けれど葵は婚約者なのだから、そこは別だ。だから俺は破談にならない様にこうして必死になっている…、はずだ。
「…どうして西園寺さんが私を睨むのか分からないけどね。私が西園寺さんと会いながら、同時に愛人とよろしくやっていた訳じゃないのに。」
政宗から西園寺へと呼び方が戻ってしまった事と、葵の半笑いの当て擦りに俺はカッとなって、気づけば言い返していた。
「俺だって同時進行してた訳じゃない!確かに見合い前に優一と都合の良い関係だったのは認めるが、愛人と言えるかも分からない関係だ。大体、骨の髄までしゃぶられる様な交わりをして、余所見をする程俺には体力も時間も無いですよ。
俺の婚約者は手加減などしてくれませんからね。」
誤解を生じさせた自分への怒りと、冷たい振る舞いをする葵へのむしゃくしゃした感情で、俺はつい言い過ぎてしまった。言ったそばから後悔して、気を悪くした筈の目の前の葵は、じわじわと顔を赤らめて顔を背けた。
「…私がそんなに見境ない様に思われてたなんて知らなかった。てっきり西園寺さんも楽しんでいるのかと思ってたけど、無理させてたみたいだね…。
私はもし西園寺さんが愛人を必要だと考えるなら、ちゃんと取り決めをした方が良いって思っただけだよ。お互いにフェアになる様に…。」
動揺している葵に手を伸ばしかけた俺はピクリと動きを止めた。無視できない事を葵が言ったからだ。
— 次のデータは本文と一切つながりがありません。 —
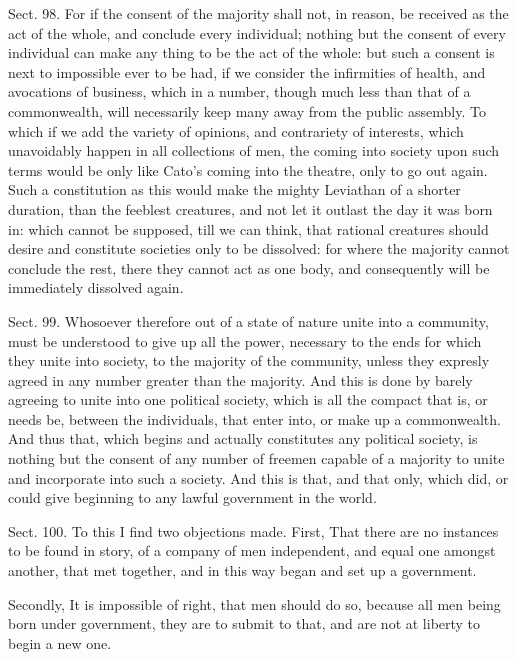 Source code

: \documentclass[11pt,openany]{book}
\begin{document}
Sect. 98. For if the consent of the majority shall not, in reason, be received as the act of the whole, and conclude every individual; nothing but the consent of every individual can make any thing to be the act of the whole: but such a consent is next to impossible ever to be had, if we consider the infirmities of health, and avocations of business, which in a number, though much less than that of a commonwealth, will necessarily keep many away from the public assembly. To which if we add the variety of opinions, and contrariety of interests, which unavoidably happen in all collections of men, the coming into society upon such terms would be only like Cato's coming into the theatre, only to go out again. Such a constitution as this would make the mighty Leviathan of a shorter duration, than the feeblest creatures, and not let it outlast the day it was born in: which cannot be supposed, till we can think, that rational creatures should desire and constitute societies only to be dissolved: for where the majority cannot conclude the rest, there they cannot act as one body, and consequently will be immediately dissolved again.

Sect. 99. Whosoever therefore out of a state of nature unite into a community, must be understood to give up all the power, necessary to the ends for which they unite into society, to the majority of the community, unless they expresly agreed in any number greater than the majority. And this is done by barely agreeing to unite into one political society, which is all the compact that is, or needs be, between the individuals, that enter into, or make up a commonwealth. And thus that, which begins and actually constitutes any political society, is nothing but the consent of any number of freemen capable of a majority to unite and incorporate into such a society. And this is that, and that only, which did, or could give beginning to any lawful government in the world.

Sect. 100. To this I find two objections made. First, That there are no instances to be found in story, of a company of men independent, and equal one amongst another, that met together, and in this way began and set up a government.

Secondly, It is impossible of right, that men should do so, because all men being born under government, they are to submit to that, and are not at liberty to begin a new one.
\end{document}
「…それは葵…さんが愛人を作るかもしれないって事ですか?」
冷たい怒りの感情が湧き上がって来て、俺はコントロール出来ないまま口を開いた。
「…はっ、葵さんは駄目でしょ。オメガなんだから。俺は自分の子か分からない子供を持つ気はありません。…ああ、そっか。葵さんの首を噛めば良いのか。そしたらそんな心配をする事も無いでしょう?俺としか交われなくなるんだから。」
さっき動揺して可愛いらしい反応をしていた筈の目の前の葵は、目を見開いた後に顔を歪めて自分の首を手で押さえた。その榛色の瞳の中に怯えと悲しみに似た何かが浮かんでいるのを見て、俺は一気に現実に引き戻された。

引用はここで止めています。